**WORK REQUEST**
Beginning at the line that contains "1. 在物理学学生的角度，向", write out every line down to the end of the records, with both ends kept and nothing added.

**Saved data entries**

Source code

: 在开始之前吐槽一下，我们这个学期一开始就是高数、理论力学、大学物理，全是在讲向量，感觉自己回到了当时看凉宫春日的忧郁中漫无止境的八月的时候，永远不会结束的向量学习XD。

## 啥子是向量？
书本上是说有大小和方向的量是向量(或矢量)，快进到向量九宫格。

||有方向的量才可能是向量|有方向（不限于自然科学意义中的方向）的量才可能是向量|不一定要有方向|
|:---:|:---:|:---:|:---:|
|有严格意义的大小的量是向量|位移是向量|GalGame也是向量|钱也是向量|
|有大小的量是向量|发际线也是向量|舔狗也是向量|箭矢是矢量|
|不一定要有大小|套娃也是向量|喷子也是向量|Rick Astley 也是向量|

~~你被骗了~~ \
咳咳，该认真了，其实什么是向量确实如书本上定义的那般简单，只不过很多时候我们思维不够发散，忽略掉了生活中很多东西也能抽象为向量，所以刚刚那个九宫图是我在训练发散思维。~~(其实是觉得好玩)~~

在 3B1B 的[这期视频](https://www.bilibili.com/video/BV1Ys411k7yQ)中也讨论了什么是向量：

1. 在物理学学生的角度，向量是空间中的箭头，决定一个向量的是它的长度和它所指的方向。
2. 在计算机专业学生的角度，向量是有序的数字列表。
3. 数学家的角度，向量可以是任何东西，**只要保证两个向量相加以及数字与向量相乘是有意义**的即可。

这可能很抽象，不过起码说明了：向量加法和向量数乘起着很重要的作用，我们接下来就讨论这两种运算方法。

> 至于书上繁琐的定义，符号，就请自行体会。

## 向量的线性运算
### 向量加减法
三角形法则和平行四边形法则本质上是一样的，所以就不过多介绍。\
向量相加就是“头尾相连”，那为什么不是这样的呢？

**RESULT OF THE TASK**
1. 在物理学学生的角度，向量是空间中的箭头，决定一个向量的是它的长度和它所指的方向。
2. 在计算机专业学生的角度，向量是有序的数字列表。
3. 数学家的角度，向量可以是任何东西，**只要保证两个向量相加以及数字与向量相乘是有意义**的即可。

这可能很抽象，不过起码说明了：向量加法和向量数乘起着很重要的作用，我们接下来就讨论这两种运算方法。

> 至于书上繁琐的定义，符号，就请自行体会。

## 向量的线性运算
### 向量加减法
三角形法则和平行四边形法则本质上是一样的，所以就不过多介绍。\
向量相加就是“头尾相连”，那为什么不是这样的呢？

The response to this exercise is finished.